[Date Prev][Date Next][Thread Prev][Thread Next][Date Index][Thread Index]
Re: operators, datatypes, keywords
Re: operators, datatypes, keywords
Sat, 15 Aug 2009 13:29:29 +0100
2009/8/14 Mark Polesky <address@hidden>:
> I'm trying to get a better understanding of LilyPond the
> "programming language". Can someone look this over? Am I on the
> right track? As an example of some of the confusion I'm having,
> it seems to me that there are 3 categories of datatypes. That
> seems wrong, but I don't know how to resolve it. Can anyone
> suggest better terminology or clarify any misconceptions that I
> seem to have based on this?
It would probably make more sense if you studied lexer.ll and
parser.yy, even if you don't understand what's happening in these
files, since there are comments dotted about which help to clarify
some details. You might even notice some interesting features which
aren't documented; for example, here are two things I didn't know
about until a few days ago:
1. `+' can be used to concatenate strings:
foo = "bar" + "baz"
2. \include can take an identifier as argument:
foo = #"path/to/myfile.ily"
The following comments may be incorrect, so take them with a hefty
pinch of salt. :)
> * the first line is indexed with double-quotes in the grammar
> appendix, and the second line with single-quotes. Does this
> imply any categorical difference?
No, it's just a consequence of how these items are coded: single
character tokens are a `char' type so are enclosed in single quotes;
multiple-character tokens are what's called a `c string', i.e., a
null-terminated array of chars.
There is at least one exception: the backlash; I'm not sure why it's
enclosed in double quotes.
> * is "operator" the right term for this category?
They're just called `string tokens' in the parser.
> (datatypes whose type-check predicates are defined in C++)
> * using the method discussed here:
> box context dimension dir dispatcher duration font-metric grob
> grob-array input-location item iterator lily-lexer lily-parser
> listener moment music music-function music-list music-output
> otf-font output-def page-marker pango-font paper-book paper-system
> pitch prob score simple-closure skyline skyline-pair source-file
> spanner stencil stream-event translator translator-group
These are smobs.
> (datatypes whose type-check predicates are defined in scheme)
> * I don't know how to determine if there are others in this
> category.

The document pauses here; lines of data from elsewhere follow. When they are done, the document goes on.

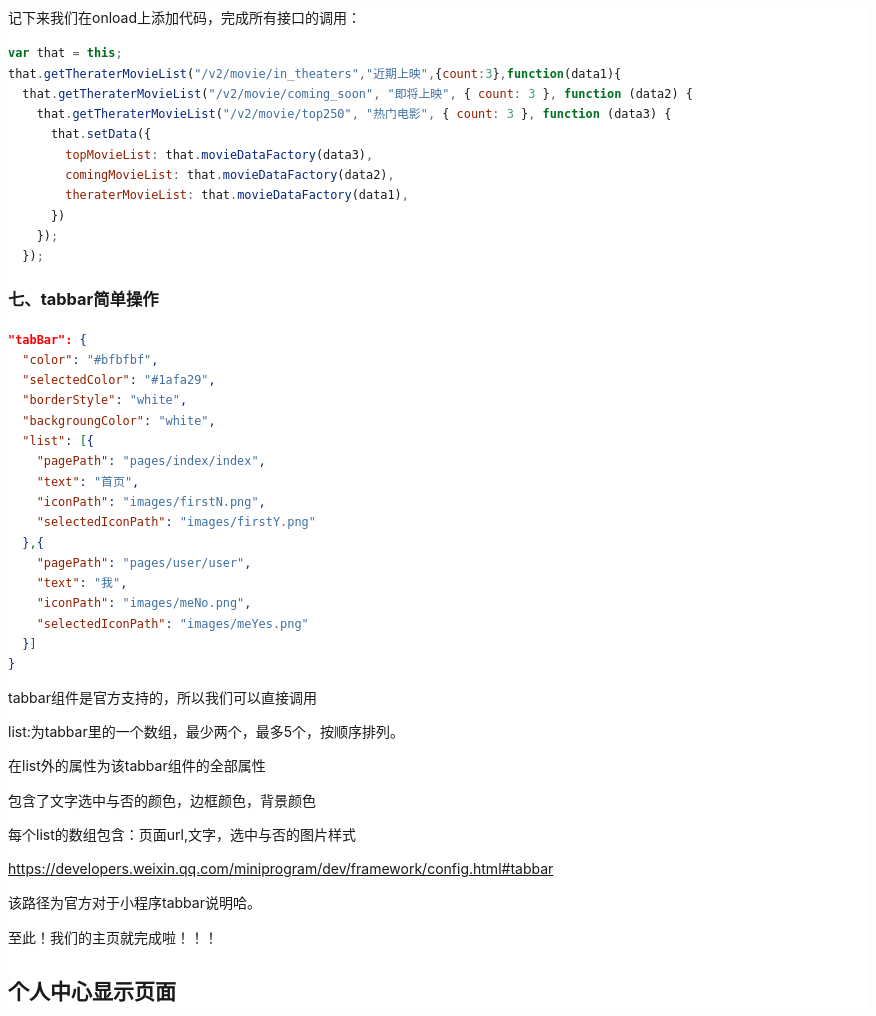 记下来我们在onload上添加代码，完成所有接口的调用：

```js
var that = this;
that.getTheraterMovieList("/v2/movie/in_theaters","近期上映",{count:3},function(data1){
  that.getTheraterMovieList("/v2/movie/coming_soon", "即将上映", { count: 3 }, function (data2) {
    that.getTheraterMovieList("/v2/movie/top250", "热门电影", { count: 3 }, function (data3) {
      that.setData({
        topMovieList: that.movieDataFactory(data3),
        comingMovieList: that.movieDataFactory(data2),
        theraterMovieList: that.movieDataFactory(data1),
      })
    });
  });
```

### 七、tabbar简单操作

```json 
"tabBar": {
  "color": "#bfbfbf",
  "selectedColor": "#1afa29",
  "borderStyle": "white",
  "backgroungColor": "white",
  "list": [{
    "pagePath": "pages/index/index",
    "text": "首页",
    "iconPath": "images/firstN.png",
    "selectedIconPath": "images/firstY.png"
  },{
    "pagePath": "pages/user/user",
    "text": "我",
    "iconPath": "images/meNo.png",
    "selectedIconPath": "images/meYes.png"
  }]
}
```

tabbar组件是官方支持的，所以我们可以直接调用

list:为tabbar里的一个数组，最少两个，最多5个，按顺序排列。

在list外的属性为该tabbar组件的全部属性

包含了文字选中与否的颜色，边框颜色，背景颜色

每个list的数组包含：页面url,文字，选中与否的图片样式

https://developers.weixin.qq.com/miniprogram/dev/framework/config.html#tabbar

该路径为官方对于小程序tabbar说明哈。



至此！我们的主页就完成啦！！！


## 个人中心显示页面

Is there a way?
Any important ones (that are used for documenting properties) should
appear in type-p-name-alist.
> (datatypes derived from the grammar appendix)

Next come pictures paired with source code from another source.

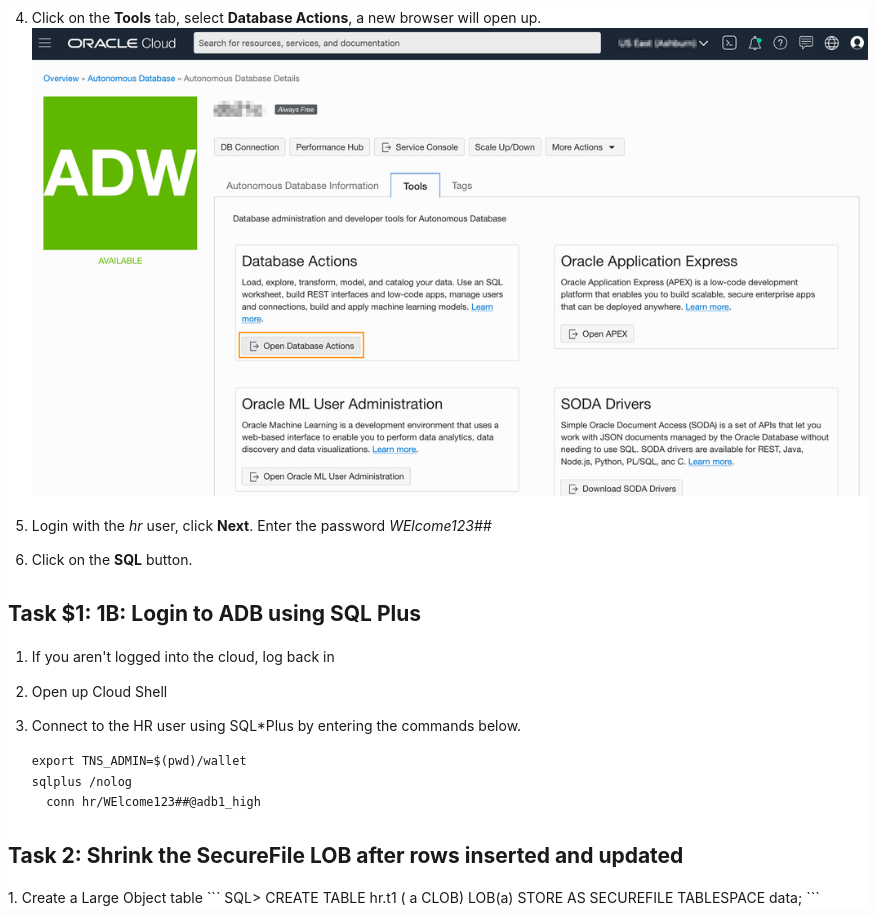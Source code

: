 4.  Click on the **Tools** tab, select **Database Actions**, a new browser will open up.
      ![](../set-operators/images/tools.png " ")

5.  Login with the *hr* user, click **Next**.  Enter the password *WElcome123##*
6.  Click on the **SQL** button.

## **Task $1:  1B**: Login to ADB using SQL Plus
1. If you aren't logged into the cloud, log back in
2. Open up Cloud Shell
3. Connect to the HR user using SQL\*Plus by entering the commands below.

    ```
    export TNS_ADMIN=$(pwd)/wallet
    sqlplus /nolog
	  conn hr/WElcome123##@adb1_high
	  ```
</if>

## Task 2: Shrink the SecureFile LOB after rows inserted and updated

<if type="atp">
1.  Create a Large Object table
    ```
    SQL> <copy>
    CREATE TABLE hr.t1 ( a CLOB) LOB(a) STORE AS SECUREFILE TABLESPACE data;
    </copy>
    ```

> * these are clearly of a different sort than the previous two.
> Can someone explain?
These aren't datatypes, they're integral types representing a
particular token (you can imagine them as being part of an
enumeration, where each item evaluates to a unique integer).

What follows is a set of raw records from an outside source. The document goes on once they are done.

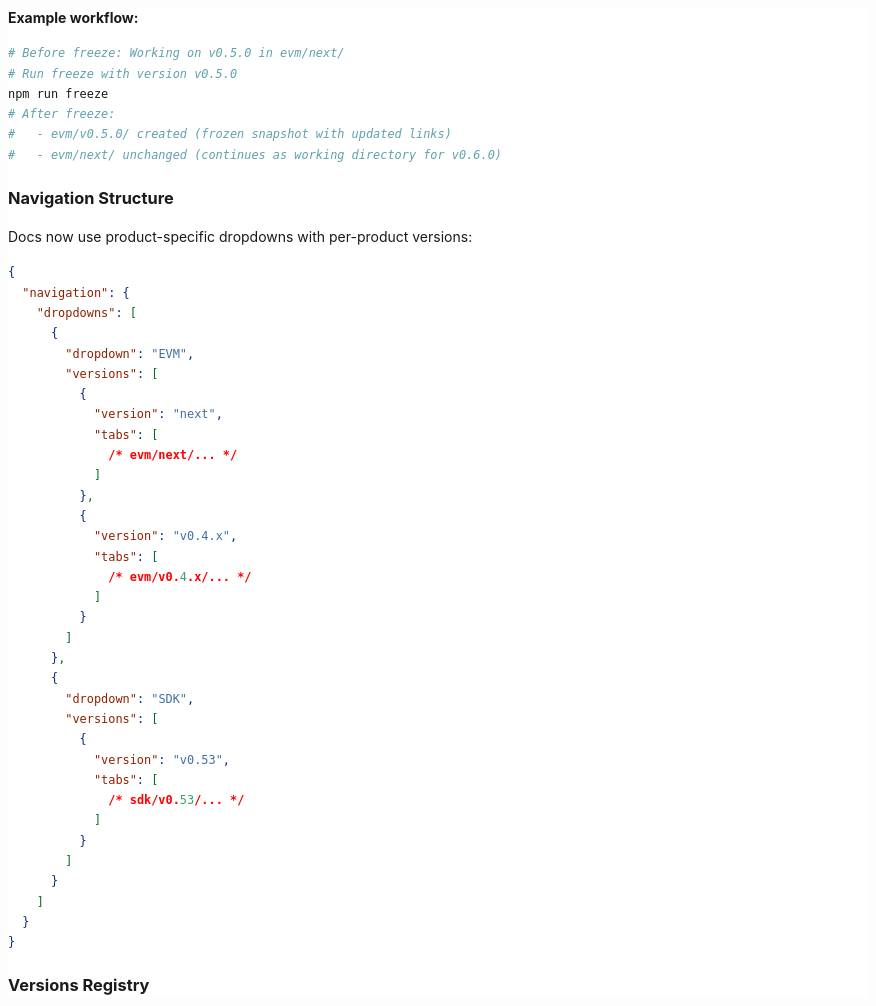 **Example workflow:**

```bash
# Before freeze: Working on v0.5.0 in evm/next/
# Run freeze with version v0.5.0
npm run freeze
# After freeze:
#   - evm/v0.5.0/ created (frozen snapshot with updated links)
#   - evm/next/ unchanged (continues as working directory for v0.6.0)
```

### Navigation Structure

Docs now use product-specific dropdowns with per-product versions:

```json
{
  "navigation": {
    "dropdowns": [
      {
        "dropdown": "EVM",
        "versions": [
          {
            "version": "next",
            "tabs": [
              /* evm/next/... */
            ]
          },
          {
            "version": "v0.4.x",
            "tabs": [
              /* evm/v0.4.x/... */
            ]
          }
        ]
      },
      {
        "dropdown": "SDK",
        "versions": [
          {
            "version": "v0.53",
            "tabs": [
              /* sdk/v0.53/... */
            ]
          }
        ]
      }
    ]
  }
}
```

### Versions Registry
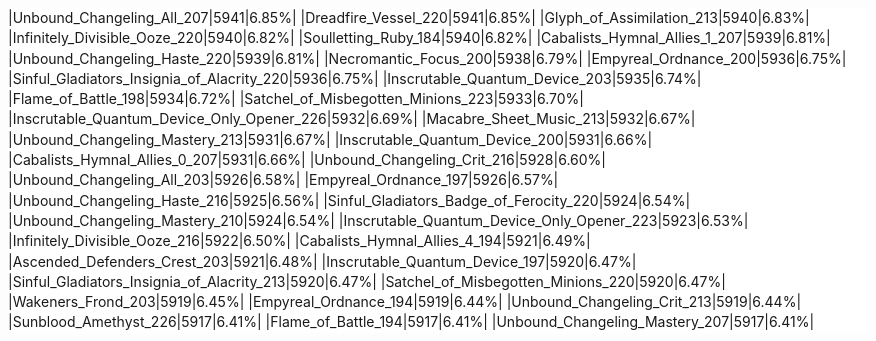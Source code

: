 |Unbound_Changeling_All_207|5941|6.85%|
|Dreadfire_Vessel_220|5941|6.85%|
|Glyph_of_Assimilation_213|5940|6.83%|
|Infinitely_Divisible_Ooze_220|5940|6.82%|
|Soulletting_Ruby_184|5940|6.82%|
|Cabalists_Hymnal_Allies_1_207|5939|6.81%|
|Unbound_Changeling_Haste_220|5939|6.81%|
|Necromantic_Focus_200|5938|6.79%|
|Empyreal_Ordnance_200|5936|6.75%|
|Sinful_Gladiators_Insignia_of_Alacrity_220|5936|6.75%|
|Inscrutable_Quantum_Device_203|5935|6.74%|
|Flame_of_Battle_198|5934|6.72%|
|Satchel_of_Misbegotten_Minions_223|5933|6.70%|
|Inscrutable_Quantum_Device_Only_Opener_226|5932|6.69%|
|Macabre_Sheet_Music_213|5932|6.67%|
|Unbound_Changeling_Mastery_213|5931|6.67%|
|Inscrutable_Quantum_Device_200|5931|6.66%|
|Cabalists_Hymnal_Allies_0_207|5931|6.66%|
|Unbound_Changeling_Crit_216|5928|6.60%|
|Unbound_Changeling_All_203|5926|6.58%|
|Empyreal_Ordnance_197|5926|6.57%|
|Unbound_Changeling_Haste_216|5925|6.56%|
|Sinful_Gladiators_Badge_of_Ferocity_220|5924|6.54%|
|Unbound_Changeling_Mastery_210|5924|6.54%|
|Inscrutable_Quantum_Device_Only_Opener_223|5923|6.53%|
|Infinitely_Divisible_Ooze_216|5922|6.50%|
|Cabalists_Hymnal_Allies_4_194|5921|6.49%|
|Ascended_Defenders_Crest_203|5921|6.48%|
|Inscrutable_Quantum_Device_197|5920|6.47%|
|Sinful_Gladiators_Insignia_of_Alacrity_213|5920|6.47%|
|Satchel_of_Misbegotten_Minions_220|5920|6.47%|
|Wakeners_Frond_203|5919|6.45%|
|Empyreal_Ordnance_194|5919|6.44%|
|Unbound_Changeling_Crit_213|5919|6.44%|
|Sunblood_Amethyst_226|5917|6.41%|
|Flame_of_Battle_194|5917|6.41%|
|Unbound_Changeling_Mastery_207|5917|6.41%|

The parser calls them `artificial' tokens, since they're not the
direct result of the lexer matching a series of characters in the
input; rather they're internal tokens which the lexer generates. A
good example would be the keywords for markup commands: whereas
\markup is a direct keyword match, once the lexer has caught this, it
generates another token based on the signature of the markup command,
which ensures the parser knows what to expect in terms of arguments to
the function (e.g., for \musicglyph, it would return MARKUP_HEAD_SCM0,
to ensure the parser knows to expect a list consisting of the markup
head for this command (a function) followed by a scheme type).
> * why is "error" uncapitalized? should it be ALL-CAPS, or does it
> not belong in this category?
It has nothing to do with the others, it's just the sorting algorithm
which has placed it amongst them. Since it's not defined anywhere, it
appears to be an internal feature of Bison.
> * a list of the names of all the commands listed in the index of
> the grammar appendix should be equivalent to a list of all the
> LilyPond "keywords", I think. Let me know if this is wrong.
This is true for the quoted escaped kewords (e.g., "\\accepts"), but
not so if you're looking at the tokens (in caps), since C[haracter]
isn't a keyword (again, it appears amongst the keywords due to the
C[haracter] seems to be a catch-all token for any invalid escaped
character (e.g., \&).
You can get the list of keywords using ly:lexer-keywords:
#(display (ly:lexer-keywords (ly:parser-lexer parser)))
> * is there a proper name for the associated command-set?
> I would call them "core commands"; is there a better term?
lexer keywords/reserved words